**INSTRUCTIONS TO FOLLOW:** Would you restate the entries below word for word, leaving out the images?

Stored entries
=== Section Start ===

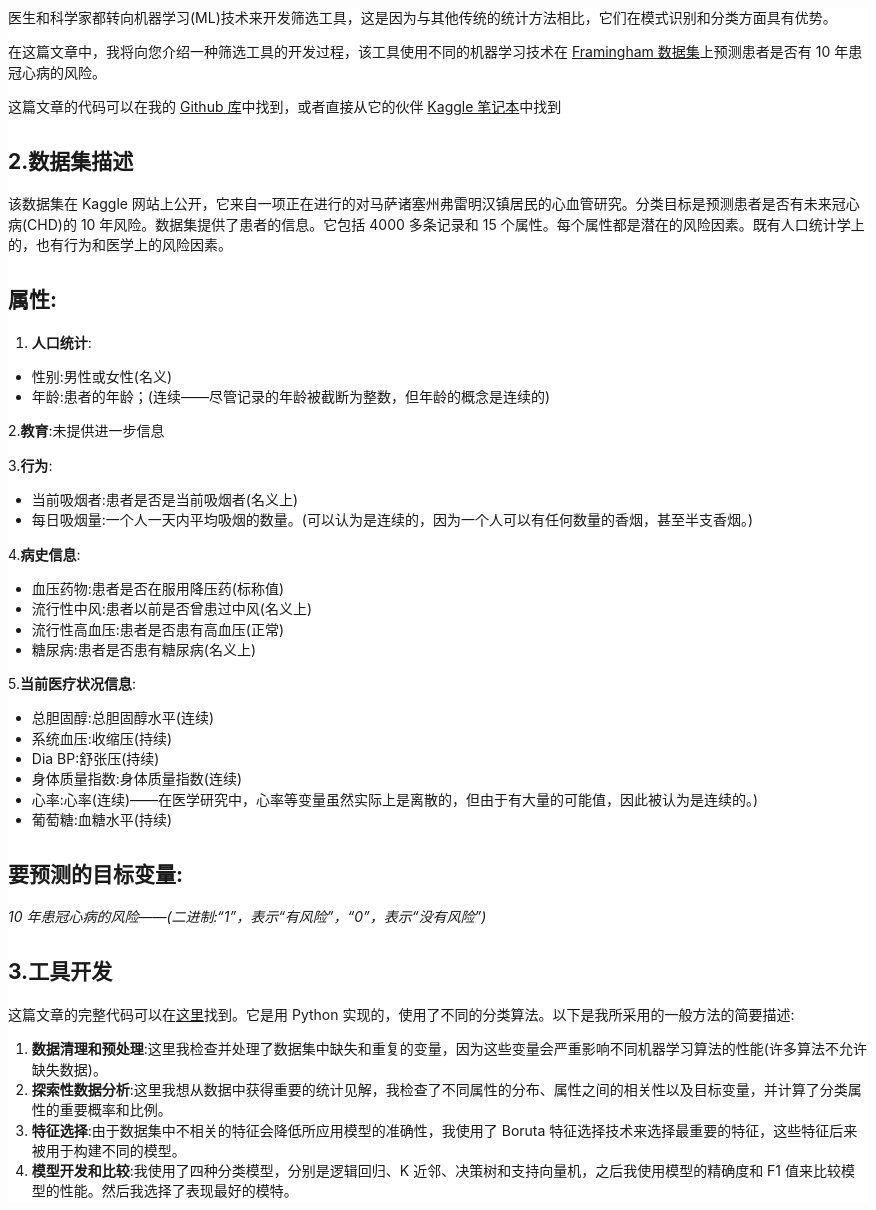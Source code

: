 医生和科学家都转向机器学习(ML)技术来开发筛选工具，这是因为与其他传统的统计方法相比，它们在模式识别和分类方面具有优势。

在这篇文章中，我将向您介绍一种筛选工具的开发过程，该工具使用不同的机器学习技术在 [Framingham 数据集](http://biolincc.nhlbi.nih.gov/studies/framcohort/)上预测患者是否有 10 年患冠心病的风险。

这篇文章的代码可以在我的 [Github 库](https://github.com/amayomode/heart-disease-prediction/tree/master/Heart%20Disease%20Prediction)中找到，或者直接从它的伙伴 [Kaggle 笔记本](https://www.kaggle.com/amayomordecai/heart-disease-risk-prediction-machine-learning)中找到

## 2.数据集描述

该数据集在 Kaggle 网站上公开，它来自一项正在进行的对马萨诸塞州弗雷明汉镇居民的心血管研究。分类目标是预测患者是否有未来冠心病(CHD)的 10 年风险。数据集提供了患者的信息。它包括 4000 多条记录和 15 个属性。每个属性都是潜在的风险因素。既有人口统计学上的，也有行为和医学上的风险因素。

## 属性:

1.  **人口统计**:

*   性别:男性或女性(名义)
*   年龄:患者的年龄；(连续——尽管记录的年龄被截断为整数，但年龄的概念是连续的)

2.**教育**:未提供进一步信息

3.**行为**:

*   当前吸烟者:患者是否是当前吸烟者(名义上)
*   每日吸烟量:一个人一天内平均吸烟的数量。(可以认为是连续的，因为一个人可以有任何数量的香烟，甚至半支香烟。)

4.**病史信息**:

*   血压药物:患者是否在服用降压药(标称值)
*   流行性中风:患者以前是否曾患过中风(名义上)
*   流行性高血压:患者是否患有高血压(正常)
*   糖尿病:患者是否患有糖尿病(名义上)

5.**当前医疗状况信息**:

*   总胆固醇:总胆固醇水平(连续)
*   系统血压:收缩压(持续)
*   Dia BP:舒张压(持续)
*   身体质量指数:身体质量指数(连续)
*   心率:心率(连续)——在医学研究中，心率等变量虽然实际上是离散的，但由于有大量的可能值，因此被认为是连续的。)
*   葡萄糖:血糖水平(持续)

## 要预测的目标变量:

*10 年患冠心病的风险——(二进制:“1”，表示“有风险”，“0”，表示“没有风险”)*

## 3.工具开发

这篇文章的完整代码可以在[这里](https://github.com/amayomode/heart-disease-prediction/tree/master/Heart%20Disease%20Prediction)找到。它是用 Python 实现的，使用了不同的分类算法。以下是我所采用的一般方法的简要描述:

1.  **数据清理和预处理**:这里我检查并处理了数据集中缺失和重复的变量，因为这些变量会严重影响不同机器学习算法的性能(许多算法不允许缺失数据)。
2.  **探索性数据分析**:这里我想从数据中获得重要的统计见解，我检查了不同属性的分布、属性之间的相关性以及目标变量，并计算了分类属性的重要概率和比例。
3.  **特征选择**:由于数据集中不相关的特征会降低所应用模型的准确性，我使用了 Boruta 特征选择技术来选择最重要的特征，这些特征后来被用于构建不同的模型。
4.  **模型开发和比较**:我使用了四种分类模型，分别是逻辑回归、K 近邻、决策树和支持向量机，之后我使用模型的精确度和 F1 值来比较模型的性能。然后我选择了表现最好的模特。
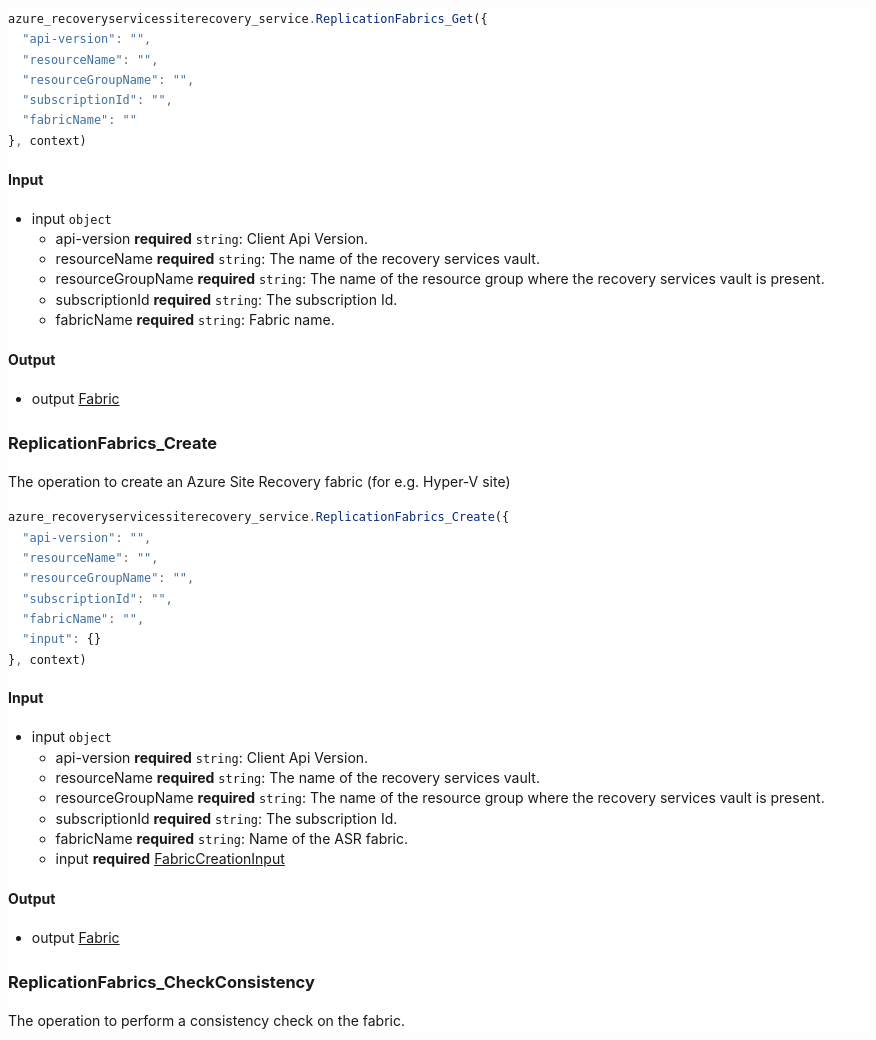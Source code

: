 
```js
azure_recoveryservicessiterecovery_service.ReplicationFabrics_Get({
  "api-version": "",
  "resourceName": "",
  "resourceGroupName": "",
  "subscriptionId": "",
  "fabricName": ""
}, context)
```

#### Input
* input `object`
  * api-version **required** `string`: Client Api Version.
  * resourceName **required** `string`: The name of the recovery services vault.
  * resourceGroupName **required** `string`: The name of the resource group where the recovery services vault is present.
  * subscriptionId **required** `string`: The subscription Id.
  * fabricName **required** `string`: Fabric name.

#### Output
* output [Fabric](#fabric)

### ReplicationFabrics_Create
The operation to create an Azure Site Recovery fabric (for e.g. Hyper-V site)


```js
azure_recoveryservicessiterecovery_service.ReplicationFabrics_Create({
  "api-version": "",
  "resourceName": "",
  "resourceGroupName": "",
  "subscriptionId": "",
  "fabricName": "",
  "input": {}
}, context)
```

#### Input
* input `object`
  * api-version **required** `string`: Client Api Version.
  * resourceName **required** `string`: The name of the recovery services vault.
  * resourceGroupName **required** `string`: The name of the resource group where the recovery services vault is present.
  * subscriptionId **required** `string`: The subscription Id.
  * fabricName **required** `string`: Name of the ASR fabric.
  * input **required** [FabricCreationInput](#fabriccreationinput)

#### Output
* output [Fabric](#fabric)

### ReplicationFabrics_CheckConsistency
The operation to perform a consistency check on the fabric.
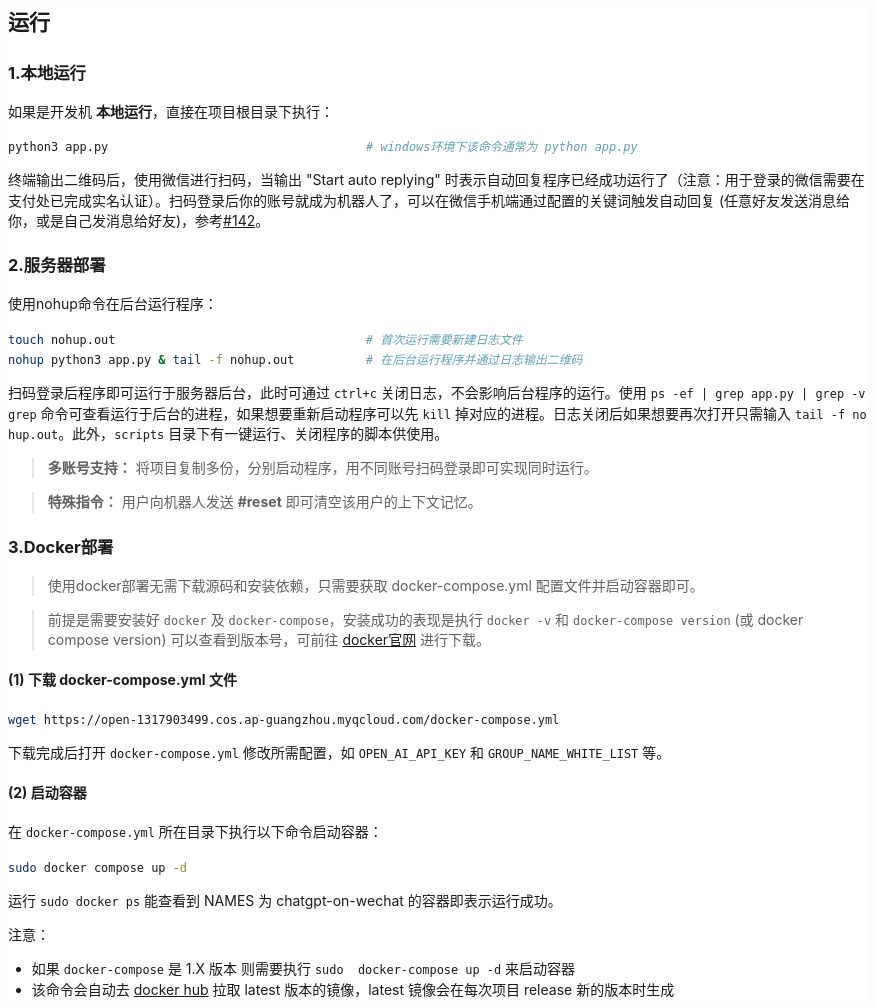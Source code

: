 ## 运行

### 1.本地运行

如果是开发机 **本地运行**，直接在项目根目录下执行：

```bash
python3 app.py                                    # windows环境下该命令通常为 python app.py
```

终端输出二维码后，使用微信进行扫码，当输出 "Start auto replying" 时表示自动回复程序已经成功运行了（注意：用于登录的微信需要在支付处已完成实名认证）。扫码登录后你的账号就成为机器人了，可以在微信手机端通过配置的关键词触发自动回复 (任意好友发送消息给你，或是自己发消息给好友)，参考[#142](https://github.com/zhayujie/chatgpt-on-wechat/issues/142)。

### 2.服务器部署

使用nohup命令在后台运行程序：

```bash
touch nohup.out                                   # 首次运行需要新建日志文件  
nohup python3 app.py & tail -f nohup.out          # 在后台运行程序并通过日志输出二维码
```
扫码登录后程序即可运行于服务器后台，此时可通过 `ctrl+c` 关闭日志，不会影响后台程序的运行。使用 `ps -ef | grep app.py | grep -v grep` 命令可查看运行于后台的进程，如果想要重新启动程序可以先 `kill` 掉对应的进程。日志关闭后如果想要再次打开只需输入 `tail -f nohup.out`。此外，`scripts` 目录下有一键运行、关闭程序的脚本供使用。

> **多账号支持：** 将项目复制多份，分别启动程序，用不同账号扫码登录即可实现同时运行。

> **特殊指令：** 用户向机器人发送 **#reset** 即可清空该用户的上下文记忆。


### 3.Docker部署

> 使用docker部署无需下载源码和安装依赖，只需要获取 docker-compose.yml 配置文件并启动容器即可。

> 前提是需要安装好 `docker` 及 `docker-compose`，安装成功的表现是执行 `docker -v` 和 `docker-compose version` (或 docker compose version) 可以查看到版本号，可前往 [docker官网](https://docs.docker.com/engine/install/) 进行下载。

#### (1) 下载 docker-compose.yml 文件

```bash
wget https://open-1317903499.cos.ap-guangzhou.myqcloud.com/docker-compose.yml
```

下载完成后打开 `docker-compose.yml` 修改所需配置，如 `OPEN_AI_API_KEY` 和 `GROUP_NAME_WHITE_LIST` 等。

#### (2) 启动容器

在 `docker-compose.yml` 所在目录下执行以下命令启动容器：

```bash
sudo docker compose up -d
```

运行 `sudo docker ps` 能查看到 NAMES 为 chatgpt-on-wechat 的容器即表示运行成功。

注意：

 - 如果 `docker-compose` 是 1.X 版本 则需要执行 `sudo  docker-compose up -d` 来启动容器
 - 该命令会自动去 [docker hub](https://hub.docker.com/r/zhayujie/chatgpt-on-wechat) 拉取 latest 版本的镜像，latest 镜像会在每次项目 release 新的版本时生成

=== Section End ===

**WRITTEN REPLY:**
Source code

: 医生和科学家都转向机器学习(ML)技术来开发筛选工具，这是因为与其他传统的统计方法相比，它们在模式识别和分类方面具有优势。

在这篇文章中，我将向您介绍一种筛选工具的开发过程，该工具使用不同的机器学习技术在 [Framingham 数据集](http://biolincc.nhlbi.nih.gov/studies/framcohort/)上预测患者是否有 10 年患冠心病的风险。

这篇文章的代码可以在我的 [Github 库](https://github.com/amayomode/heart-disease-prediction/tree/master/Heart%20Disease%20Prediction)中找到，或者直接从它的伙伴 [Kaggle 笔记本](https://www.kaggle.com/amayomordecai/heart-disease-risk-prediction-machine-learning)中找到

## 2.数据集描述

该数据集在 Kaggle 网站上公开，它来自一项正在进行的对马萨诸塞州弗雷明汉镇居民的心血管研究。分类目标是预测患者是否有未来冠心病(CHD)的 10 年风险。数据集提供了患者的信息。它包括 4000 多条记录和 15 个属性。每个属性都是潜在的风险因素。既有人口统计学上的，也有行为和医学上的风险因素。

## 属性:

1.  **人口统计**:

*   性别:男性或女性(名义)
*   年龄:患者的年龄；(连续——尽管记录的年龄被截断为整数，但年龄的概念是连续的)

2.**教育**:未提供进一步信息

3.**行为**:

*   当前吸烟者:患者是否是当前吸烟者(名义上)
*   每日吸烟量:一个人一天内平均吸烟的数量。(可以认为是连续的，因为一个人可以有任何数量的香烟，甚至半支香烟。)

4.**病史信息**:

*   血压药物:患者是否在服用降压药(标称值)
*   流行性中风:患者以前是否曾患过中风(名义上)
*   流行性高血压:患者是否患有高血压(正常)
*   糖尿病:患者是否患有糖尿病(名义上)

5.**当前医疗状况信息**:

*   总胆固醇:总胆固醇水平(连续)
*   系统血压:收缩压(持续)
*   Dia BP:舒张压(持续)
*   身体质量指数:身体质量指数(连续)
*   心率:心率(连续)——在医学研究中，心率等变量虽然实际上是离散的，但由于有大量的可能值，因此被认为是连续的。)
*   葡萄糖:血糖水平(持续)

## 要预测的目标变量:

*10 年患冠心病的风险——(二进制:“1”，表示“有风险”，“0”，表示“没有风险”)*

## 3.工具开发

这篇文章的完整代码可以在[这里](https://github.com/amayomode/heart-disease-prediction/tree/master/Heart%20Disease%20Prediction)找到。它是用 Python 实现的，使用了不同的分类算法。以下是我所采用的一般方法的简要描述:

1.  **数据清理和预处理**:这里我检查并处理了数据集中缺失和重复的变量，因为这些变量会严重影响不同机器学习算法的性能(许多算法不允许缺失数据)。
2.  **探索性数据分析**:这里我想从数据中获得重要的统计见解，我检查了不同属性的分布、属性之间的相关性以及目标变量，并计算了分类属性的重要概率和比例。
3.  **特征选择**:由于数据集中不相关的特征会降低所应用模型的准确性，我使用了 Boruta 特征选择技术来选择最重要的特征，这些特征后来被用于构建不同的模型。
4.  **模型开发和比较**:我使用了四种分类模型，分别是逻辑回归、K 近邻、决策树和支持向量机，之后我使用模型的精确度和 F1 值来比较模型的性能。然后我选择了表现最好的模特。
Source code

: 
```js
azure_recoveryservicessiterecovery_service.ReplicationFabrics_Get({
  "api-version": "",
  "resourceName": "",
  "resourceGroupName": "",
  "subscriptionId": "",
  "fabricName": ""
}, context)
```

#### Input
* input `object`
  * api-version **required** `string`: Client Api Version.
  * resourceName **required** `string`: The name of the recovery services vault.
  * resourceGroupName **required** `string`: The name of the resource group where the recovery services vault is present.
  * subscriptionId **required** `string`: The subscription Id.
  * fabricName **required** `string`: Fabric name.

#### Output
* output [Fabric](#fabric)

### ReplicationFabrics_Create
The operation to create an Azure Site Recovery fabric (for e.g. Hyper-V site)


```js
azure_recoveryservicessiterecovery_service.ReplicationFabrics_Create({
  "api-version": "",
  "resourceName": "",
  "resourceGroupName": "",
  "subscriptionId": "",
  "fabricName": "",
  "input": {}
}, context)
```

#### Input
* input `object`
  * api-version **required** `string`: Client Api Version.
  * resourceName **required** `string`: The name of the recovery services vault.
  * resourceGroupName **required** `string`: The name of the resource group where the recovery services vault is present.
  * subscriptionId **required** `string`: The subscription Id.
  * fabricName **required** `string`: Name of the ASR fabric.
  * input **required** [FabricCreationInput](#fabriccreationinput)

#### Output
* output [Fabric](#fabric)

### ReplicationFabrics_CheckConsistency
The operation to perform a consistency check on the fabric.
Source code

: ## 运行

### 1.本地运行

如果是开发机 **本地运行**，直接在项目根目录下执行：

```bash
python3 app.py                                    # windows环境下该命令通常为 python app.py
```

终端输出二维码后，使用微信进行扫码，当输出 "Start auto replying" 时表示自动回复程序已经成功运行了（注意：用于登录的微信需要在支付处已完成实名认证）。扫码登录后你的账号就成为机器人了，可以在微信手机端通过配置的关键词触发自动回复 (任意好友发送消息给你，或是自己发消息给好友)，参考[#142](https://github.com/zhayujie/chatgpt-on-wechat/issues/142)。

### 2.服务器部署

使用nohup命令在后台运行程序：

```bash
touch nohup.out                                   # 首次运行需要新建日志文件  
nohup python3 app.py & tail -f nohup.out          # 在后台运行程序并通过日志输出二维码
```
扫码登录后程序即可运行于服务器后台，此时可通过 `ctrl+c` 关闭日志，不会影响后台程序的运行。使用 `ps -ef | grep app.py | grep -v grep` 命令可查看运行于后台的进程，如果想要重新启动程序可以先 `kill` 掉对应的进程。日志关闭后如果想要再次打开只需输入 `tail -f nohup.out`。此外，`scripts` 目录下有一键运行、关闭程序的脚本供使用。

> **多账号支持：** 将项目复制多份，分别启动程序，用不同账号扫码登录即可实现同时运行。

> **特殊指令：** 用户向机器人发送 **#reset** 即可清空该用户的上下文记忆。


### 3.Docker部署

> 使用docker部署无需下载源码和安装依赖，只需要获取 docker-compose.yml 配置文件并启动容器即可。

> 前提是需要安装好 `docker` 及 `docker-compose`，安装成功的表现是执行 `docker -v` 和 `docker-compose version` (或 docker compose version) 可以查看到版本号，可前往 [docker官网](https://docs.docker.com/engine/install/) 进行下载。

#### (1) 下载 docker-compose.yml 文件

```bash
wget https://open-1317903499.cos.ap-guangzhou.myqcloud.com/docker-compose.yml
```

下载完成后打开 `docker-compose.yml` 修改所需配置，如 `OPEN_AI_API_KEY` 和 `GROUP_NAME_WHITE_LIST` 等。

#### (2) 启动容器

在 `docker-compose.yml` 所在目录下执行以下命令启动容器：

```bash
sudo docker compose up -d
```

运行 `sudo docker ps` 能查看到 NAMES 为 chatgpt-on-wechat 的容器即表示运行成功。

注意：

 - 如果 `docker-compose` 是 1.X 版本 则需要执行 `sudo  docker-compose up -d` 来启动容器
 - 该命令会自动去 [docker hub](https://hub.docker.com/r/zhayujie/chatgpt-on-wechat) 拉取 latest 版本的镜像，latest 镜像会在每次项目 release 新的版本时生成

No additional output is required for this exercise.